The best throughput is achieved when eight instances of 1x4 are used. It is recommended to use more than eight threads for optimal performance. Fore PHOENIX, no more than four instances can be used.
In this STRIX experiment, we employ eight models operating in parallel, as opposed to just one as seen in previous examples. This enables us to enhance the throughput, allowing for a higher number of images processed per unit of time. The presence of eight instances of the model (specified by -i 8
) must also be accompanied by an increased number of CPU threads (specified by -t 12
).
Force recompiling: if the model has already been compiled and the cache is present, the compiler will reuse the cached model to save time. However, if configuration files, xclbin, or the Anaconda environment have changed, it is necessary to clear the cache to recompile the model.

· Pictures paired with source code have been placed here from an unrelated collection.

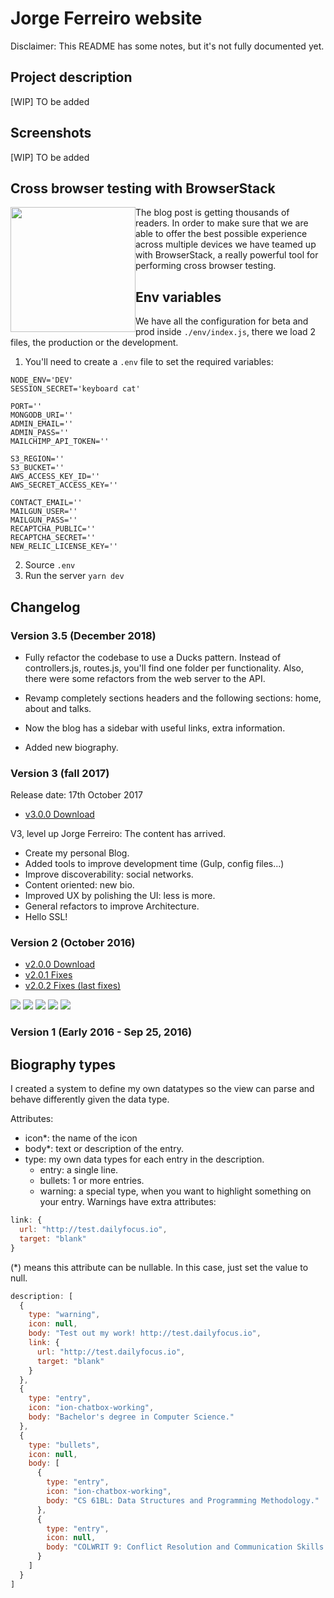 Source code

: # Jorge Ferreiro website

Disclaimer: This README has some notes, but it's not fully documented yet.

## Project description

[WIP] TO be added


## Screenshots

[WIP] TO be added

## Cross browser testing with BrowserStack

<img src="https://i1.wp.com/www.diogonunes.com/blog/wp-content/uploads/2016/07/browserstack-logo.png?resize=840%2C276" width="200px" style="float: left;" />

The blog post is getting thousands of readers. In order to make sure that we are able to offer the best possible experience across multiple devices we have teamed up with BrowserStack, a really powerful tool for performing cross browser testing.




## Env variables

We have all the configuration for beta and prod inside `./env/index.js`, there we load 2 files, the production or the development.

1. You'll need to create a `.env` file to set the required variables:
  ```
  NODE_ENV='DEV'
  SESSION_SECRET='keyboard cat'

  PORT=''
  MONGODB_URI=''
  ADMIN_EMAIL=''
  ADMIN_PASS=''
  MAILCHIMP_API_TOKEN=''

  S3_REGION=''
  S3_BUCKET=''
  AWS_ACCESS_KEY_ID=''
  AWS_SECRET_ACCESS_KEY=''

  CONTACT_EMAIL=''
  MAILGUN_USER=''
  MAILGUN_PASS=''
  RECAPTCHA_PUBLIC=''
  RECAPTCHA_SECRET=''
  NEW_RELIC_LICENSE_KEY=''
  ```
2. Source `.env`
3. Run the server `yarn dev`

## Changelog

### Version 3.5 (December 2018)

* Fully refactor the codebase to use a Ducks pattern. Instead of controllers.js, routes.js, you'll find one folder per functionality. Also, there were some refactors from the web server to the API.

* Revamp completely sections headers and the following sections: home, about and talks.
* Now the blog has a sidebar with useful links, extra information.
* Added new biography.

### Version 3 (fall 2017)

Release date: 17th October 2017

* [v3.0.0 Download](https://github.com/ferreiro/website/releases/tag/v3.0.0)

V3, level up Jorge Ferreiro: The content has arrived.

* Create my personal Blog.
* Added tools to improve development time (Gulp, config files...)
* Improve discoverability: social networks.
* Content oriented: new bio.
* Improved UX by polishing the UI: less is more.
* General refactors to improve Architecture.
* Hello SSL!

### Version 2 (October 2016)

* [v2.0.0 Download](https://github.com/ferreiro/website/releases/tag/v2.0.0)
* [v2.0.1 Fixes](https://github.com/ferreiro/website/tree/v2.0.1)
* [v2.0.2 Fixes (last fixes)](https://github.com/ferreiro/website/tree/dce56266f19644ea1b3560829b1a74f6b5c25a2a)

![](./web/public/src/images/projects/ferreiro_v2/home.png)
![](./web/public/src/images/projects/ferreiro_v2/about.png)
![](./web/public/src/images/projects/ferreiro_v2/portfolio.png)
![](./web/public/src/images/projects/ferreiro_v2/portfolio_detailed.png)
![](./web/public/src/images/projects/ferreiro_v2/contact.png)

### Version 1 (Early 2016 - Sep 25, 2016)


## Biography types

I created a system to define my own datatypes so the view can parse and behave differently given the data type.

Attributes:

* icon*: the name of the icon
* body*: text or description of the entry.
* type: my own data types for each entry in the description.
  * entry: a single line.
  * bullets: 1 or more entries.
  * warning: a special type, when you want to highlight something on your entry.
    Warnings have extra attributes:
    
```js
link: {
  url: "http://test.dailyfocus.io",
  target: "blank"
}
```

(*) means this attribute can be nullable. In this case, just set the value to null.

``` js
description: [
  {
    type: "warning",
    icon: null,
    body: "Test out my work! http://test.dailyfocus.io",
    link: {
      url: "http://test.dailyfocus.io",
      target: "blank"
    }
  },
  {
    type: "entry",
    icon: "ion-chatbox-working",
    body: "Bachelor's degree in Computer Science."
  },
  {
    type: "bullets",
    icon: null,
    body: [
      {
        type: "entry",
        icon: "ion-chatbox-working",
        body: "CS 61BL: Data Structures and Programming Methodology."
      },
      {
        type: "entry",
        icon: null,
        body: "COLWRIT 9: Conflict Resolution and Communication Skills."
      }
    ]
  }
]
```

Please use the option -r 1
to clear the cache.
python performance_benchmark.py -m .\models\resnet50\resnet50_fp32_qdq.onnx -n 100 -e VitisAIEP -i 8 -t 12 -r 1
The NPU four rows x four columns core is optimized for latency. The one row x four columns core is optimized for throughput and flexibility.
In this STRIX example, the 4x4 core is used --core STX_4x4
. If you have been following the sequence of experiments, previously the model was compiled for the default STX_1x4 core configuration. Therefore, the cache needs to be cleared using -r 1
, and the model needs to be recompiled for the new core configuration.
python performance_benchmark.py -m .\models\resnet50\resnet50_fp32_qdq.onnx -n 100 -e VitisAIEP -i 1 -t 1 -r 1 --core STX_4x4
In certain scenarios, it might be necessary to fine-tune the minimum latency, and this can be accomplished through the --min_interval
option. For instance, adding a delay of 0.033 seconds is employed to simulate live video at a consistent 30 frames per second. Thus, we set the delay to 1/30 (0.033 s). In this context, the option is utilized alongside multithreading to ensure the CPU can maintain the desired framerate, even if the latency exceeds 33 milliseconds.
python performance_benchmark.py -m .\models\resnet50\resnet50_fp32.onnx -n 100 -e CPU --min_interval 0.033
As the number of input parameters increases, it can become convenient to supply a file containing all of them. This method aids in consistently reproducing the same experiment. For instance, the two cases below are optimized for either low latency or high throughput. The file of parameters overrides all other parameters.
python performance_benchmark.py --json .\test\STX_resnet50_high_throughput.json
python performance_benchmark.py --json .\test\STX_resnet50_low_latency.json
If the model benchmarked with VitisAI EP is not quantized, the benchmarking process will automatically apply quantization using the NHWC order. A notification in magenta will be displayed during the quantization process. Prior to quantization, the user is required to download some images, for example from the ImageNet database and specify the path to its location. Once quantization is completed, a new model named int8.onnx will be saved in the current directory and tested.
python performance_benchmark.py -m ".\models\resnet50\resnet50_fp32.onnx" -e VitisAIEP --calib <images folder> --num_calib 10
Once executed in the GUI, the equivalent command line is copied to the clipboard, making it easy to paste into the terminal.